The world of South London inner city black teenagers is portrayed as one of parental neglect, educational impoverishment, crime and bullying.  The value system is so far out of whack - so misogynistic, so corrupt in every sense - that it's no wonder that Layla loses her anchor and ends up a complicit murderess.  One wonders quite whether the real Shaun's family will see it this way, and what reaction the film will provoke.  To my mind, it's an affecting and fascinating film - because it's a type of life that I have no experience with and to which most people in England only read stories mediated by low-rent tabloids like the Daily Mail. It's fantastic to see someone actually try and show the story from the inside. I've got no way of knowing if it's nearer the truth of that particular story, but as a comment on the kind of pressures facing kinds in contemporary London it's tragic and important.

HONEYTRAP has a running time of 90 minutes.  It played London 2014 and does not yet have a commercial release date.

Saturday, October 18, 2014


I felt really sorry for the director of THE WHITE HAIRED WITCH OF LUNAR KINGDOM, who was in the audience for this screening at the LFF.  In his own country, this film must be seen as a stunning and lavish depiction of earnest myth - much in the way that the LORD OF THE RINGS films might be watched here.  But to Western eyes and ears, while much of the costume design and martial arts was fantastic, some of the hokey dialogue (no doubt not helped by poor translation) as well as the cursory if not arbitrary way in which plot is handled, was at times laugh out loud funny.  It's the big budget lavish version of watching that old MONKEY TV show where everything is just ridiculous and entrancing at the same time.

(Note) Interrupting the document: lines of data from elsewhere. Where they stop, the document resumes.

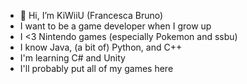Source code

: - 👋 Hi, I’m KiWiiU (Francesca Bruno)
- I want to be a game developer when I grow up
- I <3 Nintendo games (especially Pokemon and ssbu)
- I know Java, (a bit of) Python, and C++
- I'm learning C# and Unity
- I'll probably put all of my games here
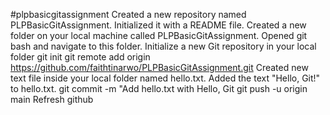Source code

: #plpbasicgitassignment
Created a new repository named PLPBasicGitAssignment.
Initialized it with a README file.
Created a new folder on your local machine called PLPBasicGitAssignment.
Opened git bash and navigate to this folder.
Initialize a new Git repository in your local folder
git init
git remote add origin https://github.com/faithtinarwo/PLPBasicGitAssignment.git
Created new text file inside your local folder named hello.txt.
Added the text "Hello, Git!" to hello.txt.
git commit -m "Add hello.txt with Hello, Git
git push -u origin main 
Refresh github 
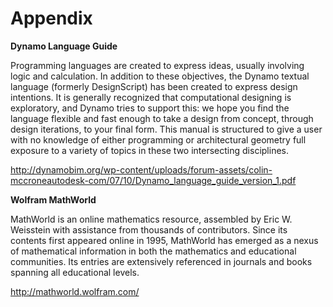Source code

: # Appendix
**Dynamo Language Guide**

Programming languages are created to express ideas, usually involving logic and calculation. In addition to these objectives, the Dynamo textual language (formerly DesignScript) has been created to express design intentions. It is generally recognized that computational designing is exploratory, and Dynamo tries to support this: we hope you find the language flexible and fast enough to take a design from concept, through design iterations, to your final form. This manual is structured to give a user with no knowledge of either programming or architectural geometry full exposure to a variety of topics in these two intersecting disciplines.

http://dynamobim.org/wp-content/uploads/forum-assets/colin-mccroneautodesk-com/07/10/Dynamo_language_guide_version_1.pdf


**Wolfram MathWorld**

MathWorld is an online mathematics resource, assembled by Eric W. Weisstein with assistance from thousands of contributors. Since its contents first appeared online in 1995, MathWorld has emerged as a nexus of mathematical information in both the mathematics and educational communities. Its entries are extensively referenced in journals and books spanning all educational levels.

http://mathworld.wolfram.com/

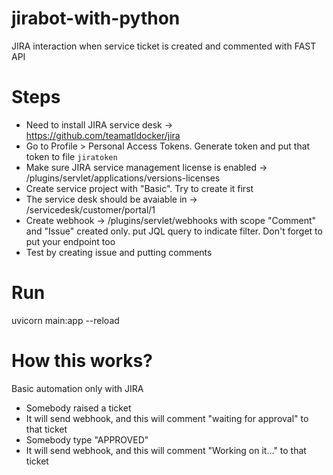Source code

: # jirabot-with-python
JIRA interaction when service ticket is created and commented with FAST API

# Steps
* Need to install JIRA service desk -> https://github.com/teamatldocker/jira
* Go to Profile > Personal Access Tokens. Generate token and put that token to file `jiratoken`
* Make sure JIRA service management license is enabled -> <JIRA IP>/plugins/servlet/applications/versions-licenses
* Create service project with "Basic". Try to create it first
* The service desk should be avaiable in -> <JIRA IP>/servicedesk/customer/portal/1
* Create webhook -> <JIRA IP>/plugins/servlet/webhooks with scope "Comment" and "Issue" created only. put JQL query to indicate filter. Don't forget to put your endpoint too
* Test by creating issue and putting comments

# Run
uvicorn main:app --reload

# How this works?
Basic automation only with JIRA

* Somebody raised a ticket
* It will send webhook, and this will comment "waiting for approval" to that ticket
* Somebody type "APPROVED"
* It will send webhook, and this will comment "Working on it..." to that ticket
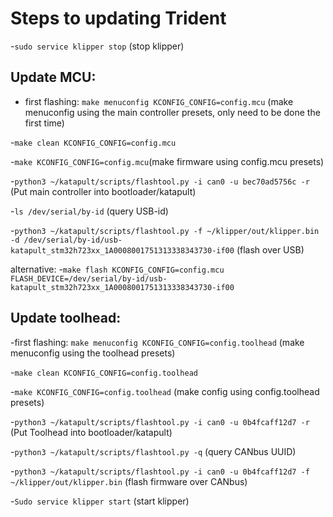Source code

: # Steps to updating Trident

-`sudo service klipper stop` (stop klipper)

## Update MCU:

- first flashing: `make menuconfig KCONFIG_CONFIG=config.mcu` (make menuconfig using the main controller presets, only need to be done the first time)

-`make clean KCONFIG_CONFIG=config.mcu`

-`make KCONFIG_CONFIG=config.mcu`(make firmware using config.mcu presets)

-`python3 ~/katapult/scripts/flashtool.py -i can0 -u bec70ad5756c -r` (Put main controller into bootloader/katapult)

-`ls /dev/serial/by-id` (query USB-id)

-`python3 ~/katapult/scripts/flashtool.py -f ~/klipper/out/klipper.bin -d /dev/serial/by-id/usb-katapult_stm32h723xx_1A0008001751313338343730-if00` (flash over USB)

alternative:
-`make flash KCONFIG_CONFIG=config.mcu FLASH_DEVICE=/dev/serial/by-id/usb-katapult_stm32h723xx_1A0008001751313338343730-if00`

## Update toolhead:

-first flashing: `make menuconfig KCONFIG_CONFIG=config.toolhead` (make menuconfig using the toolhead presets)

-`make clean KCONFIG_CONFIG=config.toolhead`

-`make KCONFIG_CONFIG=config.toolhead` (make config using config.toolhead presets)

-`python3 ~/katapult/scripts/flashtool.py -i can0 -u 0b4fcaff12d7 -r` (Put Toolhead into bootloader/katapult)

-`python3 ~/katapult/scripts/flashtool.py -q` (query CANbus UUID)

-`python3 ~/katapult/scripts/flashtool.py -i can0 -u 0b4fcaff12d7 -f ~/klipper/out/klipper.bin` (flash firmware over CANbus)

-`Sudo service klipper start` (start klipper)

So the movie is based on Liang Yusheng’s apparently classic novel ‘Baifa Monü Zhuan’ and stars Fan BingBing (a massive star in China) as the White Haired Witch of the title.  She's an awesome warrior and called Jade Raksha who stands against the corrupt rulers of the late Ming dynasty and finds her reputation and fortress under threat from armed factions too numerous to keep a track off.  When the movie sticks to beautifully choreographed fight scenes it's impossible not to love it.  But when it switches into high romance, it simply loses its grip on us.  And there were so many armies showing up seemingly at the snap of a finger, and plot twists on a hairpin, I pretty much lost interest after the first half hour.

THE WHITE HAIRED WITCH OF LUNAR KINGDOM has a running time of 103 minutes.  It opened earlier this year in China, Vietnam, Hong Kong, Singapore and Cambodia.